On entering the theatre, you are given a plastic bag containing a leaf and an eye mask.

A man comes on stage to talk about memory. He’s fascinated by how it changes, how different connections are made and broken, how far our stories reach back; he asks you to put on the eye mask for a minute, feel the leaf, feel how its veins and interconnections form a chaotic web. The set is elegantly set out, a single chair in front of a transparent screen with small bulbs giving out a pale, questioning light. Then he disappears behind the screen, and his starting lecture unravels into two intertwined stories – the real story of a 5,000-year-old ‘Iceman’ body uncovered from a glacier, and the story of Virgil, who sits at home in London piecing together memories of Alice, the girl who hasn’t called him in eight months. Until the night she does.

Os Leanse as Virgil

Mnemonic cracks the boundaries of ‘student’ theatre better than any show I’ve seen this year. The play is genuinely, simply profound, without veering too close to the narcissistic edge of ‘I’m going to change your entire worldview’ shows. On the contrary, its incisive and beautiful memory-stories hit their mark, because nobody feels the need to overstate the point.
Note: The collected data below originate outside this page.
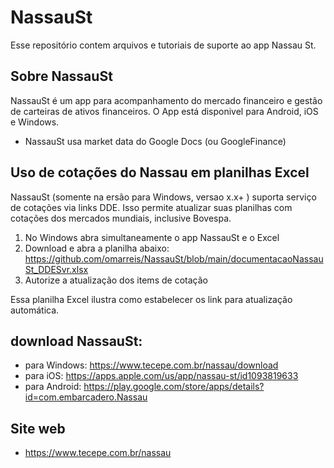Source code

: # NassauSt

Esse repositório contem arquivos e tutoriais de suporte ao app Nassau St.

## Sobre NassauSt
NassauSt é um app para acompanhamento do mercado financeiro e gestão de carteiras de ativos financeiros.
O App está disponivel para Android, iOS e Windows.
* NassauSt usa market data do Google Docs (ou GoogleFinance)

##  Uso de cotações do Nassau em planilhas Excel 
NassauSt (somente na ersão para Windows, versao x.x+ ) suporta serviço de cotações via links DDE.
Isso permite atualizar suas planilhas com cotações dos mercados mundiais, inclusive Bovespa.

1) No Windows abra simultaneamente o app NassauSt e o Excel
2) Download e abra a planilha abaixo:
   https://github.com/omarreis/NassauSt/blob/main/documentacaoNassauSt_DDESvr.xlsx
3) Autorize a atualização dos items de cotação  
  
Essa planilha Excel ilustra como estabelecer os link para atualização automática.

## download NassauSt: 

* para Windows: https://www.tecepe.com.br/nassau/download   
* para iOS:     https://apps.apple.com/us/app/nassau-st/id1093819633
* para Android: https://play.google.com/store/apps/details?id=com.embarcadero.Nassau 

## Site web
* https://www.tecepe.com.br/nassau

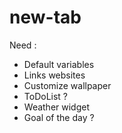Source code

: # new-tab

Need : 
- Default variables
- Links websites
- Customize wallpaper
- ToDoList ?
- Weather widget
- Goal of the day ?
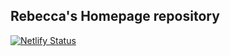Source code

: ## Rebecca's Homepage repository

[![Netlify Status](https://api.netlify.com/api/v1/badges/0e0ea74d-9c03-40e2-a10c-c332ce27fcf7/deploy-status)](https://app.netlify.com/sites/claycamp-cra/deploys)
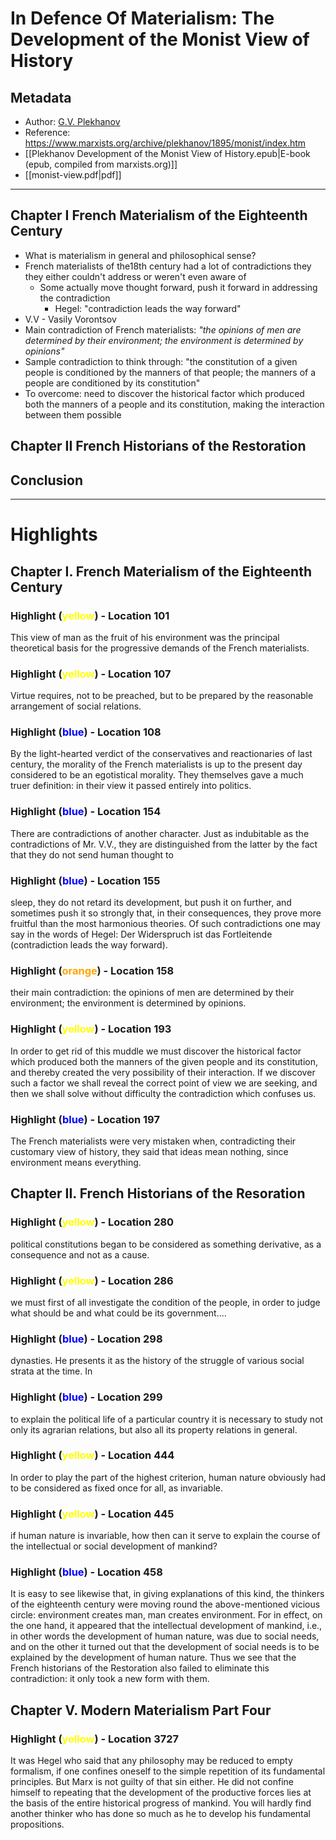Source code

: # In Defence Of Materialism: The Development of the Monist View of History

## Metadata
* Author: [G.V. Plekhanov](https://www.marxists.org/archive/plekhanov/index.htm)
* Reference: <https://www.marxists.org/archive/plekhanov/1895/monist/index.htm>
* [[Plekhanov Development of the Monist View of History.epub|E-book (epub, compiled from marxists.org)]]
* [[monist-view.pdf|pdf]]
--------

## Chapter I French Materialism of the Eighteenth Century

 - What is materialism in general and philosophical sense?
 - French materialists of the18th century had a lot of contradictions they they either couldn't address or weren't even aware of
	 - Some actually move thought forward, push it forward in addressing the contradiction
		 - Hegel: "contradiction leads the way forward"
 - V.V - Vasily Vorontsov
 - Main contradiction of French materialists: *"the opinions of men are determined by their environment; the environment is determined by opinions"*
 - Sample contradiction to think through: "the constitution of a given people is conditioned by the manners of that people; the manners of a people are conditioned by its constitution"
 - To overcome: need to discover the historical factor which produced both the manners of a people and its constitution, making the interaction between them possible


## Chapter II French Historians of the Restoration







## Conclusion




___

# Highlights

## Chapter I. French Materialism of the Eighteenth Century

### Highlight (<span style="color:yellow">yellow</span>) - Location 101

This view of man as the fruit of his environment was the principal theoretical basis for the progressive demands of the French materialists.

### Highlight (<span style="color:yellow">yellow</span>) - Location 107

Virtue requires, not to be preached, but to be prepared by the reasonable arrangement of social relations.

### Highlight (<span style="color:blue">blue</span>) - Location 108

By the light-hearted verdict of the conservatives and reactionaries of last century, the morality of the French materialists is up to the present day considered to be an egotistical morality. They themselves gave a much truer definition: in their view it passed entirely into politics.

### Highlight (<span style="color:blue">blue</span>) - Location 154

There are contradictions of another character. Just as indubitable as the contradictions of Mr. V.V., they are distinguished from the latter by the fact that they do not send human thought to

### Highlight (<span style="color:blue">blue</span>) - Location 155

sleep, they do not retard its development, but push it on further, and sometimes push it so strongly that, in their consequences, they prove more fruitful than the most harmonious theories. Of such contradictions one may say in the words of Hegel: Der Widerspruch ist das Fortleitende (contradiction leads the way forward).

### Highlight (<span style="color:orange">orange</span>) - Location 158

their main contradiction: the opinions of men are determined by their environment; the environment is determined by opinions.

### Highlight (<span style="color:yellow">yellow</span>) - Location 193

In order to get rid of this muddle we must discover the historical factor which produced both the manners of the given people and its constitution, and thereby created the very possibility of their interaction. If we discover such a factor we shall reveal the correct point of view we are seeking, and then we shall solve without difficulty the contradiction which confuses us.

### Highlight (<span style="color:blue">blue</span>) - Location 197

The French materialists were very mistaken when, contradicting their customary view of history, they said that ideas mean nothing, since environment means everything.

## Chapter II. French Historians of the Resoration

### Highlight (<span style="color:yellow">yellow</span>) - Location 280

political constitutions began to be considered as something derivative, as a consequence and not as a cause.

### Highlight (<span style="color:yellow">yellow</span>) - Location 286

we must first of all investigate the condition of the people, in order to judge what should be and what could be its government....

### Highlight (<span style="color:blue">blue</span>) - Location 298

dynasties. He presents it as the history of the struggle of various social strata at the time. In

### Highlight (<span style="color:blue">blue</span>) - Location 299

to explain the political life of a particular country it is necessary to study not only its agrarian relations, but also all its property relations in general.

### Highlight (<span style="color:yellow">yellow</span>) - Location 444

In order to play the part of the highest criterion, human nature obviously had to be considered as fixed once for all, as invariable.

### Highlight (<span style="color:yellow">yellow</span>) - Location 445

if human nature is invariable, how then can it serve to explain the course of the intellectual or social development of mankind?

### Highlight (<span style="color:blue">blue</span>) - Location 458

It is easy to see likewise that, in giving explanations of this kind, the thinkers of the eighteenth century were moving round the above-mentioned vicious circle: environment creates man, man creates environment. For in effect, on the one hand, it appeared that the intellectual development of mankind, i.e., in other words the development of human nature, was due to social needs, and on the other it turned out that the development of social needs is to be explained by the development of human nature. Thus we see that the French historians of the Restoration also failed to eliminate this contradiction: it only took a new form with them.

## Chapter V. Modern Materialism Part Four

### Highlight (<span style="color:yellow">yellow</span>) - Location 3727

It was Hegel who said that any philosophy may be reduced to empty formalism, if one confines oneself to the simple repetition of its fundamental principles. But Marx is not guilty of that sin either. He did not confine himself to repeating that the development of the productive forces lies at the basis of the entire historical progress of mankind. You will hardly find another thinker who has done so much as he to develop his fundamental propositions.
There’s a maturity in the cast that goes above and beyond the demands of the Cambridge University ‘Amateur’ Dramatic Club.

Virgil calls Alice (Avigail Tlalim) again.

The cast flow in and out of roles, speech, languages, with staggering ease: plotlines circle around each other, themes recur and develop as the entire mental map of the production unravels. Virgil (Os Leanse) and Alice (Avigail Tlalim) anchor the show with their agitated chemistry: Alice is hunting for her past while Virgil tries to keep a grip on the present. The production is at points very funny, Martha Murphy’s fast-talking Greek taxi driver creating the bulk of the laughter; it is also charged with humanity, such as Daniel (Adam Mirsky) telling Alice about her father’s keepsakes, or Helmut (Elise Hagan) breaking down in Alice’s hotel room.

I’ll mention pensive Spindler (David Ruttle) and bewildered Alistair (Harrison MacNeill) too, because this is a group show and every member of this cast does a stellar job in their various roles, skipping between different accents and even different languages with virtuosic ease. I have seen beautifully written scripts be carried to failure or only partial success in student theatre because of the inexperience and lack of resources of the students carrying it. This play has no such issues – it edges towards professional theatre.

 

Reporters question Spindler (David Ruttle) about the Iceman.

The set is excellent, as I said before, and the tech was unusually smooth, with the slight exception of voices occasionally being a little quiet under the background noise (it did look as if they’d generally tried to address this, however). The beginning lecture could have afforded to be a little shorter and tighter, but it’s also fundamental to the rest of the show. And the rest of the show is indisputably brilliant.

Mnemonic is like its namesake: effortlessly memorable.